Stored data
++++++++++

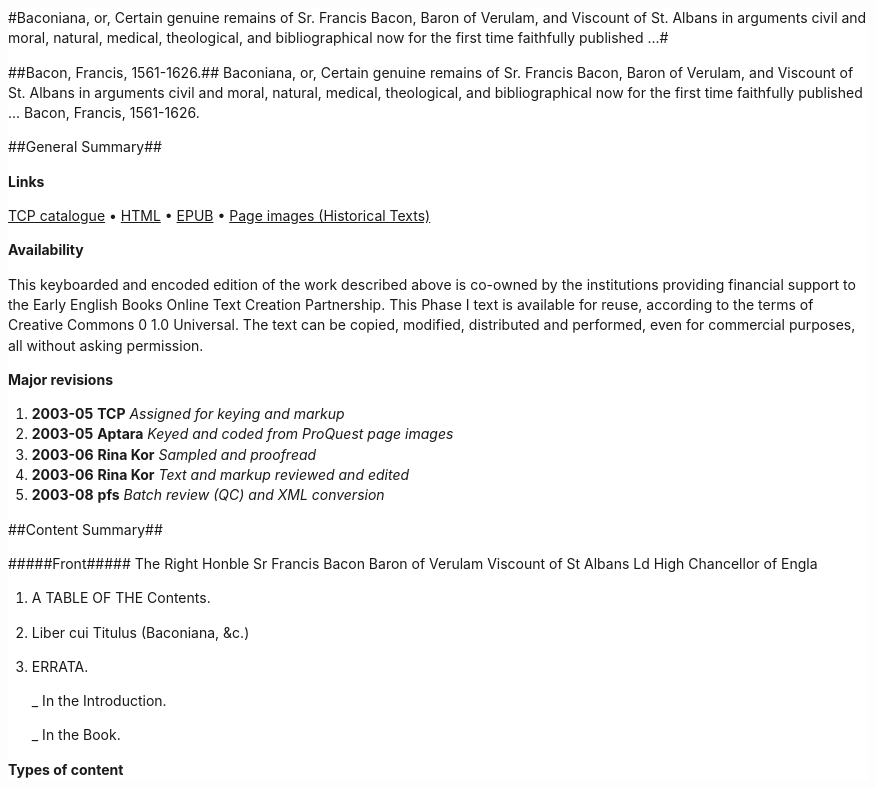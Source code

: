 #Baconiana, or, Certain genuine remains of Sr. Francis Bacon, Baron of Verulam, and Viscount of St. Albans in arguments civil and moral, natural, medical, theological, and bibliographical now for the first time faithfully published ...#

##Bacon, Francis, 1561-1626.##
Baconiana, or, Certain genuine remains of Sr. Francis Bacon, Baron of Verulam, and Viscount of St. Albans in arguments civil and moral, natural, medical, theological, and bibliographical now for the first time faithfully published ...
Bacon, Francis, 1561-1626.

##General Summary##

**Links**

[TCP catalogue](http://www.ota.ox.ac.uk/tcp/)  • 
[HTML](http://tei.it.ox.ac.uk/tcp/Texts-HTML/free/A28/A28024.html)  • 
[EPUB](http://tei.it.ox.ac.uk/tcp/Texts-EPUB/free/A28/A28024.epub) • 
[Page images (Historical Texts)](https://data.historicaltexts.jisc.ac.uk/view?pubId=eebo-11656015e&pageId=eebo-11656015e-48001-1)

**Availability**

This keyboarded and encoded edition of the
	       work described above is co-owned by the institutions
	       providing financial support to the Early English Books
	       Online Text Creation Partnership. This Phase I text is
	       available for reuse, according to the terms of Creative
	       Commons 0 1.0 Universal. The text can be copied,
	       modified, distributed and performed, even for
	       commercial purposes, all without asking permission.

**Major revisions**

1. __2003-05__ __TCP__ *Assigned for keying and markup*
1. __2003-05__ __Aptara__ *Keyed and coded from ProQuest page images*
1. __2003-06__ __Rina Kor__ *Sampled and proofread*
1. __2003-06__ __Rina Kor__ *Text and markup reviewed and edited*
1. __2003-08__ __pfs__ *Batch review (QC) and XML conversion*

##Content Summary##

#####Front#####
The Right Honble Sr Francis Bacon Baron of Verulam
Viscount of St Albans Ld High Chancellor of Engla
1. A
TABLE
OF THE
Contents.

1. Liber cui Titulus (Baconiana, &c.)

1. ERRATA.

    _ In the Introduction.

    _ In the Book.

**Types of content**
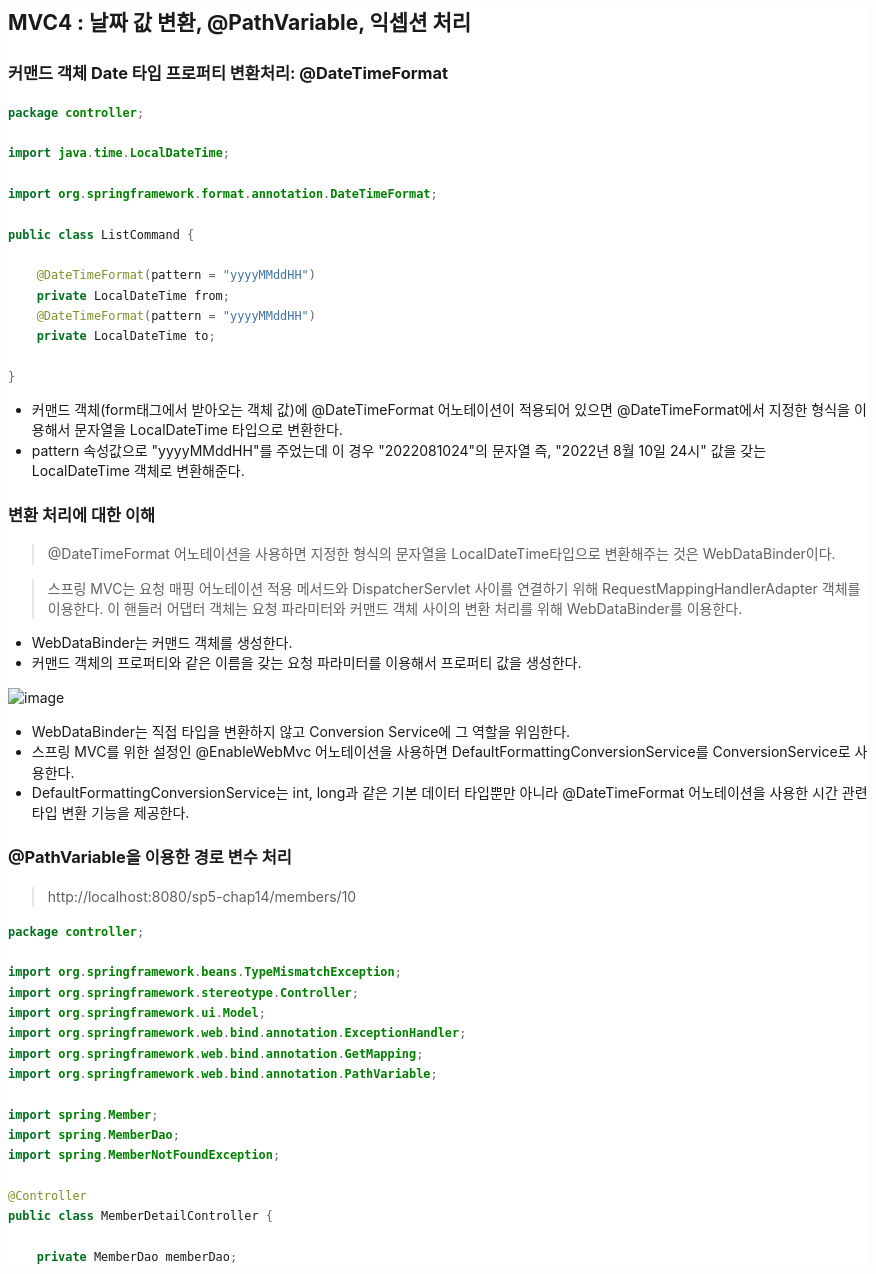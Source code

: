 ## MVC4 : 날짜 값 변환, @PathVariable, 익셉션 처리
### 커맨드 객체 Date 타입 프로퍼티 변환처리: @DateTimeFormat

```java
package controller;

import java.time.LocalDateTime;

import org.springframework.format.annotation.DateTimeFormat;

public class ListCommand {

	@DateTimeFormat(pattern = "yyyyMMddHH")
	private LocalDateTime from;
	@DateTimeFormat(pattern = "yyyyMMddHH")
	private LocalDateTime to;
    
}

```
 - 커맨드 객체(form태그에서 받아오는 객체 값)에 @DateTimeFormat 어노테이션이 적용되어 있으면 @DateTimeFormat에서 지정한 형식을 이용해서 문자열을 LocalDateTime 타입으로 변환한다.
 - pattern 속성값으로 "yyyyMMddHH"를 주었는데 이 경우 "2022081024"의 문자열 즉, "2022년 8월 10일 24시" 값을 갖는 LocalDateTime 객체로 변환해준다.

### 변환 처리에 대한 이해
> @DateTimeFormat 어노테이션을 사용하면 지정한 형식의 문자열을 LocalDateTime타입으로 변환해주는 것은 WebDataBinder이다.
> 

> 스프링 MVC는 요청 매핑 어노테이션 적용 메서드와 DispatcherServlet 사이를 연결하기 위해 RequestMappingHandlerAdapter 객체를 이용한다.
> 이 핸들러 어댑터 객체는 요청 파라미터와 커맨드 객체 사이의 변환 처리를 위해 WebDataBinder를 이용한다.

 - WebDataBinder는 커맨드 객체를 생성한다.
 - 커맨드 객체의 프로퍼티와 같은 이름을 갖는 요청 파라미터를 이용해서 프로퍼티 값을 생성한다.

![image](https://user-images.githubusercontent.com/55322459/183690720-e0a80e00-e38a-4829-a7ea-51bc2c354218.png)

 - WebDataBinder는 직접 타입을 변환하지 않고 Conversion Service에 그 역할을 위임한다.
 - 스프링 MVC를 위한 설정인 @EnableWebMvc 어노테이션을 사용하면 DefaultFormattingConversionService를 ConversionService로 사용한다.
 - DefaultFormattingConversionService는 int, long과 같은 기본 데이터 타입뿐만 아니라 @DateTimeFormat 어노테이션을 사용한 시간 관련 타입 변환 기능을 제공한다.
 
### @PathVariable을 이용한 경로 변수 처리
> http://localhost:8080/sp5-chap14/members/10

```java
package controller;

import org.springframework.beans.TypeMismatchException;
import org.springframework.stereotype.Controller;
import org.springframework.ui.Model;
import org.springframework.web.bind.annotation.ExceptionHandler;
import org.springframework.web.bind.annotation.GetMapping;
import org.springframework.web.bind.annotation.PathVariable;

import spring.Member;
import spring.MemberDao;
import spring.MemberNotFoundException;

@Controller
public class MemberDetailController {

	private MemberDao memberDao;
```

++++++++++

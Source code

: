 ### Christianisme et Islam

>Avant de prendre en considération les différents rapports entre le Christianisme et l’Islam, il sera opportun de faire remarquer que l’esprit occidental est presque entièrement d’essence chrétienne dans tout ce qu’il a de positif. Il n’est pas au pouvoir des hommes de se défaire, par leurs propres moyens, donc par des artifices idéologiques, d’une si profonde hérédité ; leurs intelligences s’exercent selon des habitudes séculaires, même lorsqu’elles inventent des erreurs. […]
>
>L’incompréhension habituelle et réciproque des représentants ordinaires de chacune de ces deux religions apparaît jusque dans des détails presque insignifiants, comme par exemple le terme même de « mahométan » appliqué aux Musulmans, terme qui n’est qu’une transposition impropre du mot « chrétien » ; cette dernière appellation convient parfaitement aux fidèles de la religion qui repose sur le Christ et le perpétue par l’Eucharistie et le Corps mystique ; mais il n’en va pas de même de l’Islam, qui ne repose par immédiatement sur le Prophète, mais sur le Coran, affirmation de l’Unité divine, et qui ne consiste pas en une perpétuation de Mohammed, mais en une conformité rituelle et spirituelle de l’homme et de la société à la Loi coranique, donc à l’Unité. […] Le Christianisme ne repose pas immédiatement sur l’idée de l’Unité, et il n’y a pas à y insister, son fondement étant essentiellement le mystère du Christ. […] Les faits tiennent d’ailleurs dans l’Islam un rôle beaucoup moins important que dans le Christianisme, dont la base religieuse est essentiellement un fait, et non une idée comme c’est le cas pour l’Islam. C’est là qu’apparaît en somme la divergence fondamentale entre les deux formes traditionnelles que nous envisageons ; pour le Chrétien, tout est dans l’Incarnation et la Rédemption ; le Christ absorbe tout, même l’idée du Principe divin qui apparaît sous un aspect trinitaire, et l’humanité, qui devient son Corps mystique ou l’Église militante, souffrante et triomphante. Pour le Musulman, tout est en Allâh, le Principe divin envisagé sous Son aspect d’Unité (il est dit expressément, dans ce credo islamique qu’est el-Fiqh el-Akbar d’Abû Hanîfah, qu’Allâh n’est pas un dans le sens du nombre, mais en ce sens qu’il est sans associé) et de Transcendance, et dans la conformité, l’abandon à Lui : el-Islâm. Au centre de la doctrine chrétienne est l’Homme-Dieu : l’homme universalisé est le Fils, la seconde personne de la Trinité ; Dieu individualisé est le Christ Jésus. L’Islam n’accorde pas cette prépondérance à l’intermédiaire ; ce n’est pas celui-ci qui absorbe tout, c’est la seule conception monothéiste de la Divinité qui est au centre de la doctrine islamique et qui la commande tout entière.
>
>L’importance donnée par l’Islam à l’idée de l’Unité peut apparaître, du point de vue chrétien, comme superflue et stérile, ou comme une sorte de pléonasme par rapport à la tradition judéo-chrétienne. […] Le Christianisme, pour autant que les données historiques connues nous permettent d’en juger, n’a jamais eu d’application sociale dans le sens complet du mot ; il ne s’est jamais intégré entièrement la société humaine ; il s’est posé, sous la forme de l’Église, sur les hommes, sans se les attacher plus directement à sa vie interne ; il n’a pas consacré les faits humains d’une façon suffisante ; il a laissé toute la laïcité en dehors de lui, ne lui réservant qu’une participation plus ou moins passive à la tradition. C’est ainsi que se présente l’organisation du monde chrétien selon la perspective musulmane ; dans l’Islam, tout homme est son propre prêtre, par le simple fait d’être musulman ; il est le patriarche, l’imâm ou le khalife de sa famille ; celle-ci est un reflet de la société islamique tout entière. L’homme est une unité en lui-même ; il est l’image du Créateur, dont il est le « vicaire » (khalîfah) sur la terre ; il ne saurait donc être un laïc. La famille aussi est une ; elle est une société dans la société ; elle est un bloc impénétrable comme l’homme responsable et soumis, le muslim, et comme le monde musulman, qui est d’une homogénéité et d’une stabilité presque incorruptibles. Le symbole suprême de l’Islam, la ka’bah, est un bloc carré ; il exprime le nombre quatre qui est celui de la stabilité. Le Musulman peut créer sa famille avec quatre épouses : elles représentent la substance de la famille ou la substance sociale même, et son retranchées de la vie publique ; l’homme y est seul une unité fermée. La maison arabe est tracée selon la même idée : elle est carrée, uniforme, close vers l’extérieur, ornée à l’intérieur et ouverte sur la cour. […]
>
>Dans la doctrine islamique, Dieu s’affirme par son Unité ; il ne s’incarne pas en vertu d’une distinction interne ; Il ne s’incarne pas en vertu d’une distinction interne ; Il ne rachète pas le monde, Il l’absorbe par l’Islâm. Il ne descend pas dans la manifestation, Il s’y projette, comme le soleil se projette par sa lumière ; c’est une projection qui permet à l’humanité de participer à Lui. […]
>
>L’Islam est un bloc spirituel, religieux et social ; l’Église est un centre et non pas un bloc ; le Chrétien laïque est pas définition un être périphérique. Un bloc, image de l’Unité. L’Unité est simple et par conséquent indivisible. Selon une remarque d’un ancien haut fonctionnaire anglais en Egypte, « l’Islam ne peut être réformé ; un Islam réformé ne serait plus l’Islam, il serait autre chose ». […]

++++++++++

= WORK REQUIRED =
Given the records above, reproduce precisely and only the lines between the line holding "##General Summary##" and the line holding "available for reuse, according", inclusive.

= ANSWER SPACE =
##General Summary##

**Links**

[TCP catalogue](http://www.ota.ox.ac.uk/tcp/)  • 
[HTML](http://tei.it.ox.ac.uk/tcp/Texts-HTML/free/A28/A28024.html)  • 
[EPUB](http://tei.it.ox.ac.uk/tcp/Texts-EPUB/free/A28/A28024.epub) • 
[Page images (Historical Texts)](https://data.historicaltexts.jisc.ac.uk/view?pubId=eebo-11656015e&pageId=eebo-11656015e-48001-1)

**Availability**

This keyboarded and encoded edition of the
	       work described above is co-owned by the institutions
	       providing financial support to the Early English Books
	       Online Text Creation Partnership. This Phase I text is
	       available for reuse, according to the terms of Creative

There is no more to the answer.